John Roland Abbey
Major John Roland Abbey (23 November 1894 – 24 December 1969) was an English book collector and High Sheriff.
He was the eldest of three sons of William Henry Abbey, a brewer, and was named John Rowland before dropping the 'w'. After an accident that caused permanent damage to one of his elbows he was educated by a private tutor, Mr Möens, instead of at school.
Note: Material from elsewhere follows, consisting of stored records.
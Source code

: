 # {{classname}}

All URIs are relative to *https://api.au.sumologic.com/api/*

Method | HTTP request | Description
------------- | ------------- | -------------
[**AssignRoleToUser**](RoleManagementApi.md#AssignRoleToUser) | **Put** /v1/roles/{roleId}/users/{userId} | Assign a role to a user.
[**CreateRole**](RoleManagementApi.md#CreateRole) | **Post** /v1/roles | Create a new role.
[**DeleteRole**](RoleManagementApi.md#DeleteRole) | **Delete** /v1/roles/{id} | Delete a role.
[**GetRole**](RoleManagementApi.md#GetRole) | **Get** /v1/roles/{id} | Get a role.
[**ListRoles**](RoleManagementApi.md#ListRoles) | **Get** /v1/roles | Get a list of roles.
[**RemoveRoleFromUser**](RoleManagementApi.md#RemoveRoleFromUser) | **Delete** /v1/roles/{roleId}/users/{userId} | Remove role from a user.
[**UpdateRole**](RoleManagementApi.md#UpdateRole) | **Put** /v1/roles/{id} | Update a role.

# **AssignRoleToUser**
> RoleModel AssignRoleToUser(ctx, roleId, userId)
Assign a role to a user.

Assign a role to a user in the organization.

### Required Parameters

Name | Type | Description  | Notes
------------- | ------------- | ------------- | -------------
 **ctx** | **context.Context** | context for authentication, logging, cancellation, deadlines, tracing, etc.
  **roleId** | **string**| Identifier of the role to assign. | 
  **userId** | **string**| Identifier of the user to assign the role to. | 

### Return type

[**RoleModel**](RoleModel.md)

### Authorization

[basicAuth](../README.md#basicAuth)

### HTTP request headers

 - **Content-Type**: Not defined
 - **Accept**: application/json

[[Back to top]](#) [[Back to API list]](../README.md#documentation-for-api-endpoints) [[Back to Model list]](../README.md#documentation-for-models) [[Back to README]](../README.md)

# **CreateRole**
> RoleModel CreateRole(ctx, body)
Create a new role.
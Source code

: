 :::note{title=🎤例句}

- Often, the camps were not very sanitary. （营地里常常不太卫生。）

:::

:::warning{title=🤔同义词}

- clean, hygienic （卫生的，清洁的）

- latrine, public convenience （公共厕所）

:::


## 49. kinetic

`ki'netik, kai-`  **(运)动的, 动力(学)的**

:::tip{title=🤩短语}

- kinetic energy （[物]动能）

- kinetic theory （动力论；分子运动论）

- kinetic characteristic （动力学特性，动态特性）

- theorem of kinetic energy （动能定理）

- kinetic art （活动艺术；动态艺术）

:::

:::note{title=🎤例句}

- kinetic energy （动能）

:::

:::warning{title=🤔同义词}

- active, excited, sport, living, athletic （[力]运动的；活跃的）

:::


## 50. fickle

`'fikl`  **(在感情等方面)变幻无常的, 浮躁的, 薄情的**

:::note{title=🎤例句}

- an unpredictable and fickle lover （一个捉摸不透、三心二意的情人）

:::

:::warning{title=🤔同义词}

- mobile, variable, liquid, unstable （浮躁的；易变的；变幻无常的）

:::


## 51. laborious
In November 1914, at the start of World War I, he was commissioned as a regimental officer in the Rifle Brigade, serving for two years on the Western Front in the 13th and 8th Battalions. He experienced a lucky escape as part of the 8th Battalion; while he was serving in reserve, the battalion took part in the Battle of Flers-Courcelette, losing all officers but one. He was gassed in November 1916 and spent five months recovering in hospital before being invalided out in October 1917 and demobilised in 1919. His younger brother Lieutenant Noel Roland Abbey was killed on the Western Front in 1918 while serving with the Grenadier Guards. Abbey later rejoined the Rifle Brigade in November 1939, and served from 1941 to October 1943 as staff officer to the Admiral-Superintendent at Great Yarmouth. Although he left the army in 1943, he was awarded the honorary rank of Major in 1946.
After leaving the army he became manager of the Kemp Town brewery, succeeding his father as chairman in 1943 and merging the company with Charringtons in 1954. On 7 June 1921, he married Ursula Cairns, daughter of Wilfred Cairns, 4th Earl Cairns, with whom he had two daughters. In 1945, he was appointed High Sheriff of Sussex, a position he held for a year.
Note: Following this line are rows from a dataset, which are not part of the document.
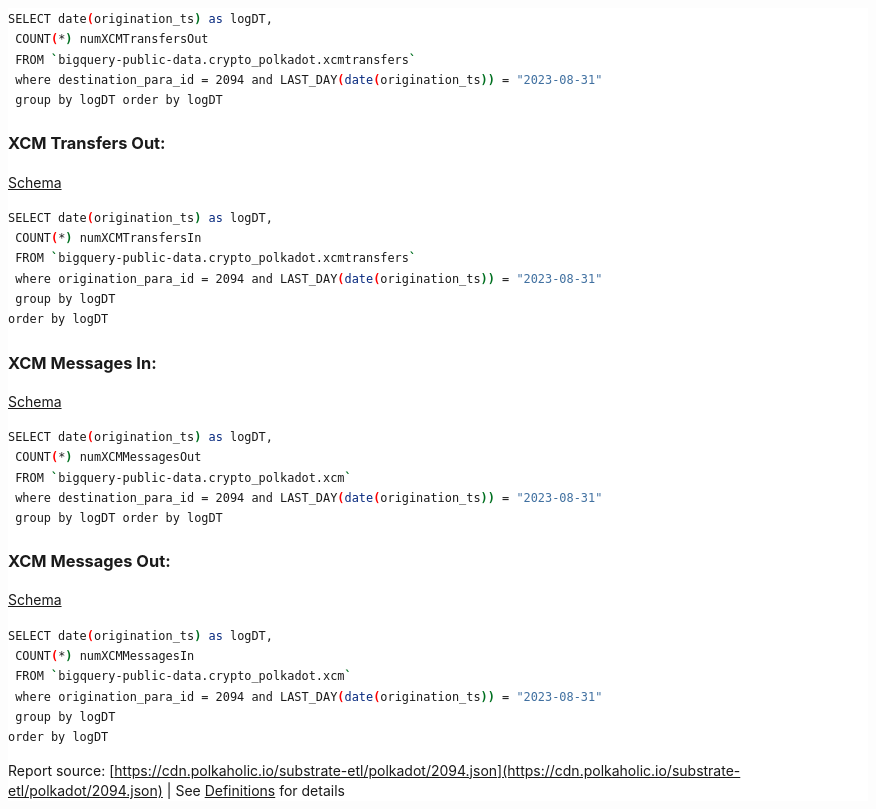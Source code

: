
 ```bash
SELECT date(origination_ts) as logDT, 
 COUNT(*) numXCMTransfersOut 
 FROM `bigquery-public-data.crypto_polkadot.xcmtransfers` 
 where destination_para_id = 2094 and LAST_DAY(date(origination_ts)) = "2023-08-31" 
 group by logDT order by logDT
```

### XCM Transfers Out: 

[Schema](https://github.com/colorfulnotion/substrate-etl/blob/main/schema/xcmtransfers.json)

```bash
SELECT date(origination_ts) as logDT, 
 COUNT(*) numXCMTransfersIn 
 FROM `bigquery-public-data.crypto_polkadot.xcmtransfers` 
 where origination_para_id = 2094 and LAST_DAY(date(origination_ts)) = "2023-08-31" 
 group by logDT 
order by logDT
```

### XCM Messages In: 

[Schema](https://github.com/colorfulnotion/substrate-etl/blob/main/schema/xcm.json)

```bash
SELECT date(origination_ts) as logDT, 
 COUNT(*) numXCMMessagesOut 
 FROM `bigquery-public-data.crypto_polkadot.xcm` 
 where destination_para_id = 2094 and LAST_DAY(date(origination_ts)) = "2023-08-31" 
 group by logDT order by logDT
```

### XCM Messages Out: 

[Schema](https://github.com/colorfulnotion/substrate-etl/blob/main/schema/xcm.json)

```bash
SELECT date(origination_ts) as logDT, 
 COUNT(*) numXCMMessagesIn 
 FROM `bigquery-public-data.crypto_polkadot.xcm` 
 where origination_para_id = 2094 and LAST_DAY(date(origination_ts)) = "2023-08-31" 
 group by logDT 
order by logDT
```


Report source: [https://cdn.polkaholic.io/substrate-etl/polkadot/2094.json](https://cdn.polkaholic.io/substrate-etl/polkadot/2094.json) | See [Definitions](/DEFINITIONS.md) for details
His book collecting started in 1929 buying books from various Private presses, eventually gaining complete collections of books from the Kelmscott, Ashendene and Gwasg Gregynog presses. He also became interested in modern bindings, and in 1931 commissioned examples from Sybil Pye and, from R. de Coverley & Sons, a copy of Siegfried Sassoon's Memoirs of an Infantry Officer decorated with Abbey's coat of arms. He also collected antiquarian books, starting from the sale of Primrose's collection and building it up from 1936 to 1938 thanks to sales from the Mensing, Moss, Aldenham, Schiff, and Cortlandt F. Bishop collections, eventually holding over 1,300 books. He died on 24 December 1969 in London, and, with the exception of manuscripts given to his family and a group of books donated to the Eton College Collections, his remaining texts were sold for £993,509 between 1970 and 1975.